Grim economic fallout from Chilean volcano: Millions lost by airlines, tourism, agriculture

SANTIAGO, Chile – The 100 million tons of pyroclastic ash and rock spewed by an Andean volcano has meant hundreds of millions of dollars in losses for communities more accustomed to profiting from the dramatic mountain landscape.

The Cordon Caulle volcano opened a new gash along a ridge just across the border and upwind from Argentina. For six weeks now, it has been belching ash into the sky, grounding flights across the lower third of South America for most of the winter tourist season. Lodges and restaurants have been ghostly at resorts normally filled with skiers. Airport runways, Andean slopes and sheep and cattle ranches are coated in thick, abrasive volcanic material.

“Every time the wind blows, no matter the direction, we get ash and sand,” Villa La Angostura Mayor Ricardo Alonso said.

In his town, a lakeside Andean jewel just northeast of the volcano, only 62 of the town’s 152 hotels are operating, and many of the visitors aren’t high-paying skiers but volunteers helping to shovel out the mess, Tourism Secretary Juan Jose Fioranelli said, adding that officials are still tallying the losses.

Still mostly missing in the neighboring resort city of Bariloche are big-spending Brazilians, usually so numerous that Argentines jokingly refer to the city as “Braziloche.” Bariloche’s population of 140,000 usually hosts 250,000 tourists this time of year, including 40,000 Brazilians.
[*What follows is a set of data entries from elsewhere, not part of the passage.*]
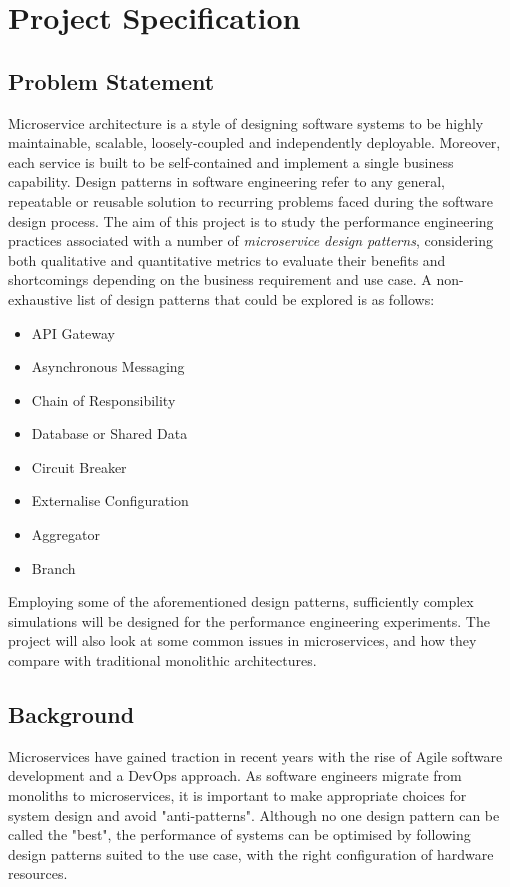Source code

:\chapter{Project Specification}

\section{Problem Statement}
Microservice architecture is a style of designing software systems to be highly maintainable, scalable, loosely-coupled and independently deployable. Moreover, each service is built to be self-contained and implement a single business capability. Design patterns in software engineering refer to any general, repeatable or reusable solution to recurring problems faced during the software design process. The aim of this project is to study the performance engineering practices associated with a number of \textit{microservice design patterns}, considering both qualitative and quantitative metrics to evaluate their benefits and shortcomings depending on the business requirement and use case. A non-exhaustive list of design patterns that could be explored is as follows:

\begin{itemize}
	\item API Gateway
	\item Asynchronous Messaging
	\item Chain of Responsibility
	\item Database or Shared Data
	\item Circuit Breaker
	\item Externalise Configuration
	\item Aggregator
	\item Branch
\end{itemize}

Employing some of the aforementioned design patterns, sufficiently complex simulations will be designed for the performance engineering experiments. The project will also look at some common issues in microservices, and how they compare with traditional monolithic architectures.

\pagebreak
\section{Background}
Microservices have gained traction in recent years with the rise of Agile software development and a DevOps \cite{awsDevOps} approach. As software engineers migrate from monoliths to microservices, it is important to make appropriate choices for system design and avoid "anti-patterns". Although no one design pattern can be called the "best", the performance of systems can be optimised by following design patterns suited to the use case, with the right configuration of hardware resources.

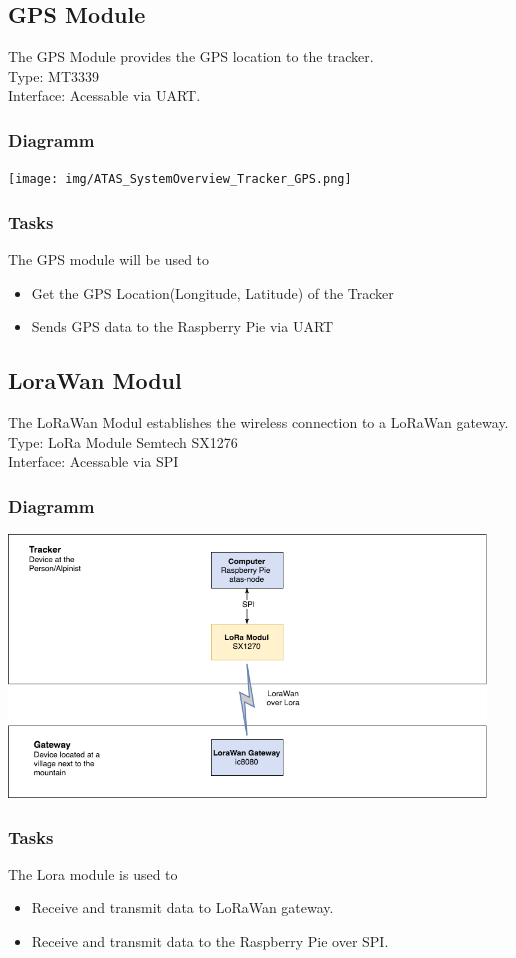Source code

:\documentclass[a4paper,11pt, oneside]{report}
\theoremstyle{definition}
\begin{document}
\subsection{GPS Module}
The GPS Module provides the GPS location to the tracker.\\[0.3cm]
Type: MT3339\\
Interface:  Acessable via UART.
\subsubsection{Diagramm}
\texttt{[image: img/ATAS\_SystemOverview\_Tracker\_GPS.png]}
\subsubsection{Tasks}
The GPS module will be used to
\begin{itemize}
\item Get the GPS Location(Longitude, Latitude) of the Tracker
\item Sends GPS data to the Raspberry Pie via UART
\end{itemize}


\subsection{LoraWan Modul}
The LoRaWan Modul establishes the wireless connection to a LoRaWan gateway.\\[0.3cm]
Type: LoRa Module Semtech SX1276\\
Interface: Acessable via SPI
\subsubsection{Diagramm}
\includegraphics[width=0.95\textwidth]{img/ATAS_SystemOverview_Detail_LoRaWan.png}

\subsubsection{Tasks}
The Lora module is used to
\begin{itemize}
\item Receive and transmit data to LoRaWan gateway.
\item Receive and transmit data to the Raspberry Pie over SPI.
\end{itemize}
\end{document}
The municipal government this week estimated losses at $150 million.

Since the eruption began June 4, the volcano has released energy equal to 70 atomic bombs, or 2 percent of the world’s electricity capacity, during the first week alone, scientists at Argentina’s National University of Rio Negro calculated. The ash has blown around the Southern Hemisphere several times, grounding jets as far away as Australia and New Zealand.
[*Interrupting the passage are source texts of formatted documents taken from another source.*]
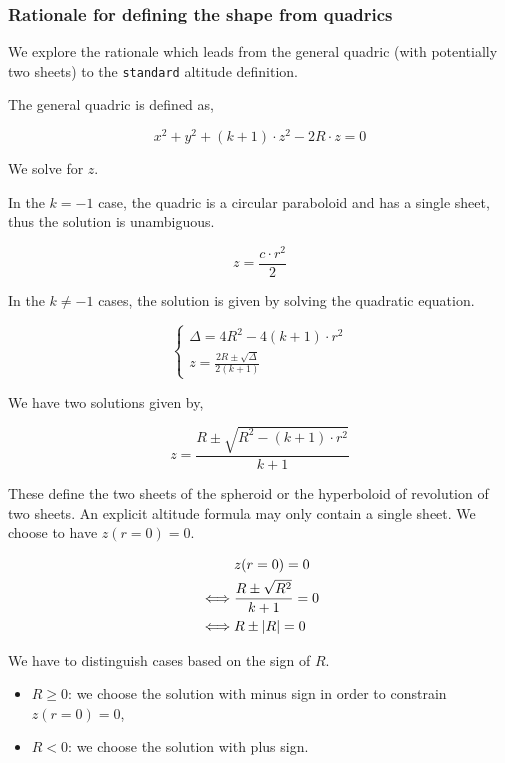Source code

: \subsubsection{Rationale for defining the shape from quadrics}
We explore the rationale which leads from the general quadric (with potentially
two sheets) to the \lstinline{standard} altitude definition.

The general quadric is defined as,

\begin{equation}
x^2 + y^2 + (k+1) \cdot z^2 - 2 R \cdot z = 0
\end{equation}

We solve for $z$.

In the $k=-1$ case, the quadric is a circular paraboloid and has a single
sheet, thus the solution is unambiguous.

\begin{equation}
z = \frac{c \cdot r^2}{2}
\end{equation}

In the $k\neq-1$ cases, the solution is given by solving the quadratic equation.

\begin{equation} \begin{cases}
\Delta = 4 R^2 - 4 (k+1) \cdot r^2 \\
z = \frac{2R \pm \sqrt{\Delta}}{2(k+1)}
\end{cases} \end{equation}

We have two solutions given by,

\begin{equation}
z = \frac{R \pm \sqrt{R^2 - (k+1) \cdot r^2}}{k + 1}
\end{equation}

These define the two sheets of the spheroid or the hyperboloid of revolution of
two sheets. An explicit altitude formula may only contain a single sheet. We
choose to have $z(r=0) = 0$.

\begin{equation} \begin{split}
& z(r=0) = 0 \\
\iff & \frac{R \pm \sqrt{R^2}}{k+1} = 0 \\
\iff & R \pm \abs{R} = 0
\end{split} \end{equation}

We have to distinguish cases based on the sign of $R$.
\begin{itemize}
\item $R \geq 0$: we choose the solution with minus sign in order to constrain
                  $z(r=0)=0$,
\item $R < 0$: we choose the solution with plus sign.
\end{itemize}

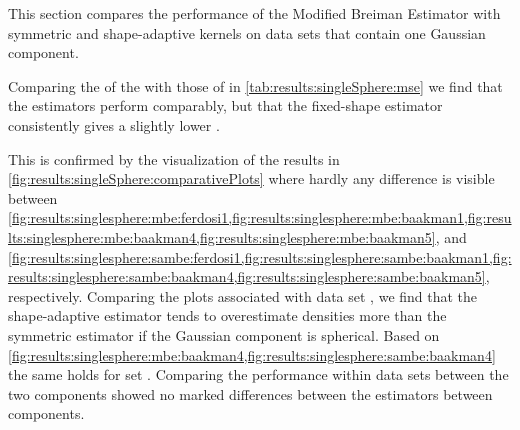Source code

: 
This section compares the performance of the Modified Breiman Estimator with symmetric and shape-adaptive kernels on data sets that contain one Gaussian component. 
	\begin{table}
		\centering
		
		\caption{Performance of the Modified Breiman Estimator with fixed-shaped and shape-adaptive kernels on the data sets with a single Gaussian component.} 	
		\label{tab:results:singleSphere:mse}
	\end{table}
	Comparing the \mses of the \mbe with those of \sambe in \cref{tab:results:singleSphere:mse} we find that the estimators perform comparably, but that the fixed-shape estimator consistently gives a slightly lower \mse. 

	\begin{figure*}
		\centering
		
		\caption{The density as estimated by \mbe and \sambe as a function of the known density of data sets \ferdosiOne through \baakmanFive.}
		\label{fig:results:singleSphere:comparativePlots}
	\end{figure*}
	This is confirmed by the visualization of the results in \cref{fig:results:singleSphere:comparativePlots} where hardly any difference is visible between \cref{fig:results:singlesphere:mbe:ferdosi1,fig:results:singlesphere:mbe:baakman1,fig:results:singlesphere:mbe:baakman4,fig:results:singlesphere:mbe:baakman5}, and \cref{fig:results:singlesphere:sambe:ferdosi1,fig:results:singlesphere:sambe:baakman1,fig:results:singlesphere:sambe:baakman4,fig:results:singlesphere:sambe:baakman5}, respectively. 
		Comparing the plots associated with data set \ferdosiOne, we find that the shape-adaptive estimator tends to overestimate densities more than the symmetric estimator if the Gaussian component is spherical.
		Based on \cref{fig:results:singlesphere:mbe:baakman4,fig:results:singlesphere:sambe:baakman4} the same holds for set \baakmanFour. 
	Comparing the performance within data sets between the two components showed no marked differences between the estimators between components.


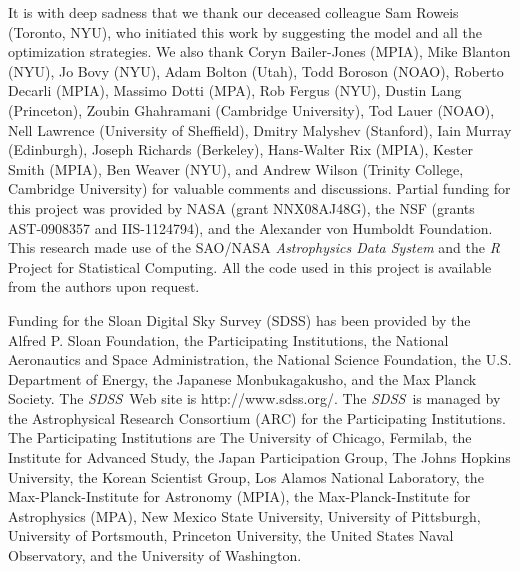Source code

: \documentclass[12pt,preprint]{aastex}
\newcommand{\project}[1]{\textsl{#1}}
\newcommand{\sdss}{\project{SDSS}}
\newcommand{\SDSS}{\sdss}
\begin{document}
\acknowledgments It is with deep sadness that we thank our deceased
colleague Sam Roweis (Toronto, NYU), who initiated this work by
suggesting the model and all the optimization strategies.  We also
thank 
 Coryn Bailer-Jones (MPIA),
 Mike Blanton (NYU),
 Jo Bovy (NYU),
 Adam Bolton (Utah),
 Todd Boroson (NOAO),
 Roberto Decarli (MPIA),
 Massimo Dotti (MPA),
 Rob Fergus (NYU),
 Dustin Lang (Princeton),
 Zoubin Ghahramani (Cambridge University),
 Tod Lauer (NOAO),
 Nell Lawrence (University of Sheffield),
 Dmitry Malyshev (Stanford),
 Iain Murray (Edinburgh),
 Joseph Richards (Berkeley),
 Hans-Walter Rix (MPIA),
 Kester Smith (MPIA),
 Ben Weaver (NYU), and
 Andrew Wilson (Trinity College, Cambridge University) for valuable
comments and discussions. Partial funding for this project was
provided by NASA (grant NNX08AJ48G), the NSF (grants AST-0908357 and IIS-1124794), and
the Alexander von Humboldt Foundation.  This research made use of the
SAO/NASA \project{Astrophysics Data System} and the \project{R}
Project for Statistical Computing.  All the code used in this project
is available from the authors upon request.

Funding for the Sloan Digital Sky Survey (SDSS) has been provided by
the Alfred P. Sloan Foundation, the Participating Institutions, the
National Aeronautics and Space Administration, the National Science
Foundation, the U.S. Department of Energy, the Japanese
Monbukagakusho, and the Max Planck Society. The \SDSS\ Web site is
http://www.sdss.org/. The \SDSS\ is managed by the Astrophysical
Research Consortium (ARC) for the Participating Institutions. The
Participating Institutions are The University of Chicago, Fermilab,
the Institute for Advanced Study, the Japan Participation Group, The
Johns Hopkins University, the Korean Scientist Group, Los Alamos
National Laboratory, the Max-Planck-Institute for Astronomy (MPIA),
the Max-Planck-Institute for Astrophysics (MPA), New Mexico State
University, University of Pittsburgh, University of Portsmouth,
Princeton University, the United States Naval Observatory, and the
University of Washington.
\end{document}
Airline industry losses could total $50 million, said Helane Becker, an airlines analyst with Dahlman Rose & Company. Carriers with many routes in Argentina, such as state-owned Aerolineas Argentina and Chile-based LAN Air Lines, will suffer most, but U.S. and European carriers also have been affected, she said.
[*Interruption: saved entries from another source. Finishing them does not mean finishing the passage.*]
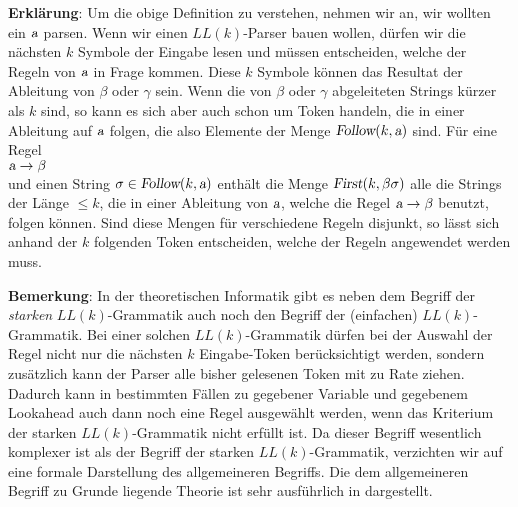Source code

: \noindent
\textbf{Erkl\"arung}:  Um die obige Definition zu verstehen, nehmen wir an, wir wollten ein $\textsl{a}$ parsen.
Wenn wir einen $LL(k)$-Parser bauen wollen, d\"urfen wir die n\"achsten $k$ Symbole der Eingabe lesen
und m\"ussen entscheiden, welche der Regeln von $\textsl{a}$ in Frage kommen.  Diese $k$ Symbole k\"onnen das
Resultat der Ableitung von $\beta$ oder $\gamma$ sein.  Wenn die von $\beta$ oder $\gamma$
abgeleiteten Strings k\"urzer als $k$ sind, so kann es sich aber auch schon um Token
handeln, die in einer Ableitung auf $\textsl{a}$ folgen, die also Elemente der Menge
$\textsl{Follow}(k,\textsl{a})$ sind.  F\"ur eine Regel
\\[0.2cm]
\hspace*{1.3cm}
$\textsl{a} \rightarrow \beta$
\\[0.2cm]
und einen String $\sigma \in \textsl{Follow}(k,\textsl{a})$
enth\"alt die Menge $\textsl{First}(k, \beta \sigma)$ alle die Strings der L\"ange
$\leq k$, die in einer Ableitung von $\textsl{a}$, welche die Regel $\textsl{a} \rightarrow \beta$ benutzt,
folgen k\"onnen.  Sind diese Mengen f\"ur verschiedene Regeln disjunkt, so l\"asst sich anhand der
$k$ folgenden Token entscheiden, welche der Regeln angewendet werden muss.
\vspace*{0.2cm}

\noindent
\textbf{Bemerkung}:
In der theoretischen Informatik gibt es neben dem Begriff der \emph{starken} $LL(k)$-Grammatik auch
noch den Begriff der (einfachen) $LL(k)$-Grammatik.  Bei einer solchen $LL(k)$-Grammatik d\"urfen bei
der Auswahl der Regel nicht nur die n\"achsten $k$ Eingabe-Token ber\"ucksichtigt werden, sondern
zus\"atzlich kann der Parser alle bisher gelesenen Token mit zu Rate ziehen.  
Dadurch kann in bestimmten F\"allen zu gegebener Variable und gegebenem Lookahead auch dann
noch eine Regel ausgew\"ahlt werden, wenn das Kriterium der starken $LL(k)$-Grammatik nicht
erf\"ullt ist.
Da dieser Begriff
wesentlich komplexer ist als der Begriff der
starken $LL(k)$-Grammatik, verzichten wir auf eine formale Darstellung des
allgemeineren Begriffs.  
Die dem allgemeineren Begriff zu Grunde liegende Theorie ist sehr ausf\"uhrlich in
\cite{aho:72} dargestellt. 

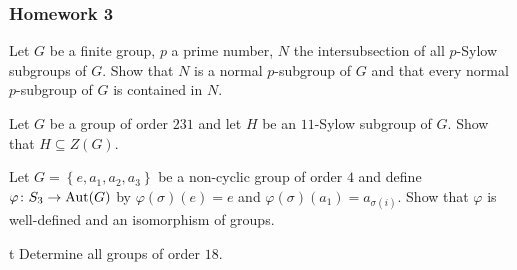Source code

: \subsubsection{Homework 3}
\setcounter{exercise}{0}
\setcounter{equation}{0}

\begin{problem}
  Let \(G\) be a finite group, \(p\) a prime number, \(N\) the
  intersubsection of all \(p\)-Sylow subgroups of \(G\). Show that \(N\) is
  a normal \(p\)-subgroup of \(G\) and that every normal \(p\)-subgroup of
  \(G\) is contained in \(N\).
\end{problem}
\begin{solution}
\end{solution}

\begin{problem}
  Let \(G\) be a group of order \(231\) and let \(H\) be an \(11\)-Sylow
  subgroup of \(G\). Show that \(H\subseteq Z(G)\).
\end{problem}
\begin{solution}
\end{solution}

\begin{problem}
  Let \(G=\left\{e,a_1,a_2,a_3\right\}\) be a non-cyclic group of order
  \(4\) and define \(\varphi\colon S_3\to\operatorname{Aut}(G)\) by
  \(\varphi(\sigma)(e)=e\) and \(\varphi(\sigma)(a_1)=a_{\sigma(i)}\). Show
  that \(\varphi\) is well-defined and an isomorphism of groups.
\end{problem}
\begin{solution}
\end{solution}

\begin{problem}t
  Determine all groups of order \(18\).
\end{problem}
\begin{solution}
\end{solution}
Aerolineas is still flying a vastly reduced schedule, with 30 flights canceled and more than a dozen postponed on Thursday alone due to the continuing ash cloud, which can severely damage jets in flight. All flights to Bariloche remain suspended until at least Tuesday, and flights to two other regional airports through the end of the month.

Argentine agriculture also has suffered. In the hardest-hit province of Rio Negro, which is dotted with sheep and cattle ranches, farm losses total $24 million, said Adolfo Sarmiento, an agricultural engineer at Argentina’s National Institute of Agricultural Technology. Wool producers have lost as much as $3.8 million, he said, with ash making grazing difficult for 1,400 operations that manage hundreds of thousands of sheep, cows and goats.